# Crashing the Freeze-Dried Myth



## Sakura8 (May 12, 2011)

Okay, I just gotta crash this once and for all. 

*Freeze-dried foods are fine!* Really! They're not like fishy potato chips. 

Please consider the following (yes, it's from another post, only thing I did was correct which book I cited from David Boruchowitz - I have three of his books and got confused):

*With respect, I really don't understand the fuss over freeze-dried bloodworms. I think they are fine and have more than enough nutrition. 

In his book, Freshwater Aquariums, aquarist David Boruchowitz writes:
"Freeze drying is a process in which water is removed under low pressure and low temperature that preserves much of the original nutrition and palatability of food organisms."

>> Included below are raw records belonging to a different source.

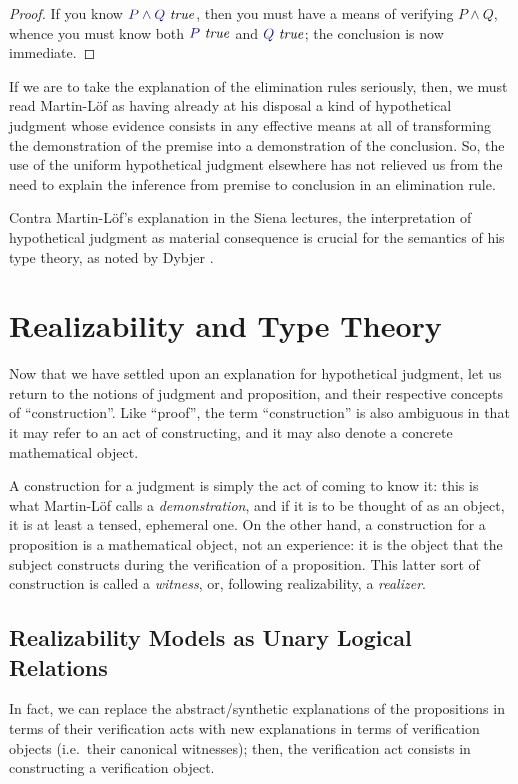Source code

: \documentclass[11pt]{amsart}
\theoremstyle{definition}
\theoremstyle{remark}
\numberwithin{equation}{section}
\def\InputModeColorName{MidnightBlue}
\newcommand\InputMode[1]{{\color{\InputModeColorName}{#1}}}
\newcommand\IsTrue[1]{\InputMode{#1}\ \mathit{true}}
\begin{document}
\begin{proof}
If you know $\IsTrue{P\land Q}$, then you must have a means of verifying $P\land
Q$, whence you must know both $\IsTrue{P}$ and $\IsTrue{Q}$; the conclusion is
now immediate.
\end{proof}

If we are to take the explanation of the elimination rules seriously, then, we
must read Martin-L\"of as having already at his disposal a kind of hypothetical
judgment whose evidence consists in any effective means at all of transforming
the demonstration of the premise into a demonstration of the conclusion. So, the
use of the uniform hypothetical judgment elsewhere has not relieved us from the
need to explain the inference from premise to conclusion in an elimination rule.

Contra Martin-L\"of's explanation in the Siena lectures, the interpretation of
hypothetical judgment as material consequence is crucial for the semantics of
his type theory, as noted by Dybjer \cite{dybjer:testing}.

\section{Realizability and Type Theory}

Now that we have settled upon an explanation for hypothetical judgment, let us
return to the notions of judgment and proposition, and their respective concepts
of ``construction''. Like ``proof'', the term ``construction'' is also ambiguous
in that it may refer to an act of constructing, and it may also denote a
concrete mathematical object.

A construction for a judgment is simply the act of coming to know it: this is
what Martin-L\"of calls a \emph{demonstration}, and if it is to be thought of as
an object, it is at least a tensed, ephemeral one. On the other hand, a
construction for a proposition is a mathematical object, not an experience: it
is the object that the subject constructs during the verification of a
proposition. This latter sort of construction is called a \emph{witness}, or,
following realizability, a \emph{realizer}.

\subsection{Realizability Models as Unary Logical Relations}

In fact, we can replace the abstract/synthetic explanations of the propositions
in terms of their verification acts with new explanations in terms of
verification objects (i.e.\ their canonical witnesses); then, the verification
act consists in constructing a verification object.
\end{document}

In her book, Aquarium Care of Cichlids, aquarist Claudia Dickinson writes:
"Freeze drying retains much of the original nutrition and taste appeal, but in a much more convenient form."

Neither author says anything about them causing bloat.

David Boruchowitz has been an aquarist for over 60 years and is the editor-in-chief of the magazine Tropical Fish Hobbyist. Claudia Dickinson is a life member of the American Cichlid Association, where she serves on its board of trustees and managing editor of its publication. 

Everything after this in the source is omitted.